It's in your best interest to act with integrity

To make decisions with integrity, I make one change: when I imagine picking an action, I pretend that picking it causes everyone to know that I am the kind of person who picks that option. Integrity for Consequentialists - Paul Christiano

Should we deceive others into doing the right thing? Lie for their sake?

No. This is a place where rule-based thinking can lead us to the best outcomes. (Cultivating virtues is practical for better consequences).

Surely there are some situations in which there would be better consequences if you acted without integrity—in a way others would not approve of if they knew what you were doing.

Let's say I could produce fake climate data that's even more convincing than the real data, and it would lead millions of people to donate more money towards environmental causes.

The problem is that there are many hard to predict ways that this could go wrong on a long-term scale. Having your bad integrity exposed could lead to a loss of trust and a backlash that causes the opposite of what you wanted, such as even less people trusting climate science.

When acting without integrity, the truth will always be your enemy and will always have a chance of being discovered in the future. You could get away with it, but if it's something that's tempting enough and influential enough to try to get away with on the short-term, you will probably get similarly strong backlash if exposed.

(This is a theoretical example and I do not know the extent to which something like this actually occurred or not). Imagine that the US CDC switches it's COVID guidelines. They give out exaggerated information that they think will make everyone safest, instead of exactly what they believed. If people find out they were being partially lied to, they will trust the CDC less, take future recommendations less seriously, and therefore make everyone less safe in the end. One decision without integrity means people have good reason not to trust you in the future. You risk a ton of leverage, trust, and your ability to negotiate with others for a small short-term gain.

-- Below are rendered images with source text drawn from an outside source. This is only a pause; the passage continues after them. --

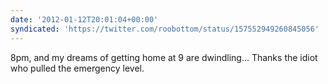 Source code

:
 ```yaml
---
date: '2012-01-12T20:01:04+00:00'
syndicated: 'https://twitter.com/roobottom/status/157552949260845056'
---
```

8pm, and my dreams of getting home at 9 are dwindling... Thanks the idiot who pulled the emergency level.
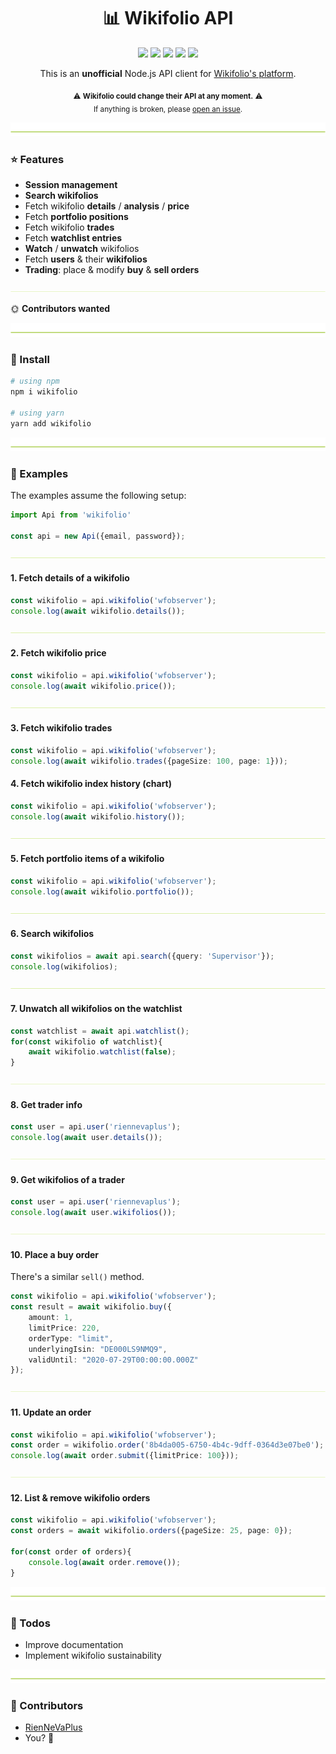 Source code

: <h1 align="center">
  📊 Wikifolio API
</h1>

<p align="center">
    <a href="https://github.com/RienNeVaPlus/wikifolio/commits/master"><img src="https://img.shields.io/github/last-commit/riennevaplus/wikifolio.svg" /></a>
    <a href="https://github.com/RienNeVaPlus/wikifolio/blob/master/package.json"><img src="https://img.shields.io/github/package-json/v/riennevaplus/wikifolio.svg" /></a>
    <a href="https://www.npmjs.com/package/wikifolio"><img src="https://img.shields.io/npm/v/wikifolio.svg" /></a>
    <a href="https://github.com/RienNeVaPlus/wikifolio/blob/master/LICENSE"><img src="https://img.shields.io/npm/l/wikifolio.svg" /></a>
    <img src="https://img.shields.io/github/repo-size/RienNeVaPlus/wikifolio.svg" />
</p>

<p align="center">
This is an <strong>unofficial</strong> Node.js API client for <a href="https://www.wikifolio.com">Wikifolio's platform</a>.
</p>

<p align="center">
    <sub>
        ⚠️ <strong>Wikifolio could change their API at any moment.</strong> ⚠️
        <br/>
        If anything is broken, please <a href="https://github.com/RienNeVaPlus/wikifolio/issues/new/choose">open an issue</a>.
     </sub>
</p>

![divider](./assets/divider.png)

### ⭐ Features
- **Session management**
- **Search wikifolios**
- Fetch wikifolio **details** / **analysis** / **price**
- Fetch **portfolio positions**
- Fetch wikifolio **trades**
- Fetch **watchlist entries**
- **Watch** / **unwatch** wikifolios
- Fetch **users** & their **wikifolios**
- **Trading**: place & modify **buy** & **sell orders**

![divider](./assets/divider.small.png)

🌞 **Contributors wanted**

![divider](./assets/divider.png)

### 🛫 Install

```bash
# using npm
npm i wikifolio

# using yarn
yarn add wikifolio
```

![divider](./assets/divider.png)

### 📝 Examples

The examples assume the following setup:

```ts
import Api from 'wikifolio'

const api = new Api({email, password});
```

![divider](./assets/divider.small.png)

#### 1. Fetch details of a wikifolio

```ts
const wikifolio = api.wikifolio('wfobserver');
console.log(await wikifolio.details());
```

![divider](./assets/divider.small.png)

#### 2. Fetch wikifolio price

```ts
const wikifolio = api.wikifolio('wfobserver');
console.log(await wikifolio.price());
```

![divider](./assets/divider.small.png)

#### 3. Fetch wikifolio trades

```ts
const wikifolio = api.wikifolio('wfobserver');
console.log(await wikifolio.trades({pageSize: 100, page: 1}));
```

#### 4. Fetch wikifolio index history (chart)

```ts
const wikifolio = api.wikifolio('wfobserver');
console.log(await wikifolio.history());
```

![divider](./assets/divider.small.png)

#### 5. Fetch portfolio items of a wikifolio

```ts
const wikifolio = api.wikifolio('wfobserver');
console.log(await wikifolio.portfolio());
```

![divider](./assets/divider.small.png)

#### 6. Search wikifolios

```ts
const wikifolios = await api.search({query: 'Supervisor'});
console.log(wikifolios);
```

![divider](./assets/divider.small.png)

#### 7. Unwatch all wikifolios on the watchlist

```ts
const watchlist = await api.watchlist();
for(const wikifolio of watchlist){
    await wikifolio.watchlist(false);
}
```

![divider](./assets/divider.small.png)

#### 8. Get trader info

```ts
const user = api.user('riennevaplus');
console.log(await user.details()); 
```

![divider](./assets/divider.small.png)

#### 9. Get wikifolios of a trader

```ts
const user = api.user('riennevaplus');
console.log(await user.wikifolios()); 
```

![divider](./assets/divider.small.png)

#### 10. Place a buy order

There's a similar `sell()` method.

```ts
const wikifolio = api.wikifolio('wfobserver');
const result = await wikifolio.buy({
    amount: 1,
    limitPrice: 220,
    orderType: "limit",
    underlyingIsin: "DE000LS9NMQ9",
    validUntil: "2020-07-29T00:00:00.000Z"
});
```

![divider](./assets/divider.small.png)

#### 11. Update an order

```ts
const wikifolio = api.wikifolio('wfobserver');
const order = wikifolio.order('8b4da005-6750-4b4c-9dff-0364d3e07be0');
console.log(await order.submit({limitPrice: 100}));
```

![divider](./assets/divider.small.png)

#### 12. List & remove wikifolio orders

```ts
const wikifolio = api.wikifolio('wfobserver');
const orders = await wikifolio.orders({pageSize: 25, page: 0});

for(const order of orders){
    console.log(await order.remove());
}
```

![divider](./assets/divider.png)

### 👷 Todos
- Improve documentation
- Implement wikifolio sustainability

![divider](./assets/divider.png)

### 🌻 Contributors
* [RienNeVaPlus](https://github.com/riennevaplus)
* You? 💚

Acting with integrity is also simpler and easier, you don't have to make this hard decision about whether it's worth it to deceive this time if you follow the rule of acting with integrity.


TLDR:

Acting with integrity is easier and better for everyone over the long-term.


References:

Integrity for Consequentialists - Paul Christiano To make decisions with integrity, I make one change: when I imagine picking an action, I pretend that picking it causes everyone to know that I am the kind of person who picks that option.

The Precipice Don’t act without integrity. When something immensely important is at stake and others are dragging their feet, people feel licensed to do whatever it takes to succeed. We must never give in to such temptation. A single person acting without integrity could stain the whole cause and damage everything we hope to achieve.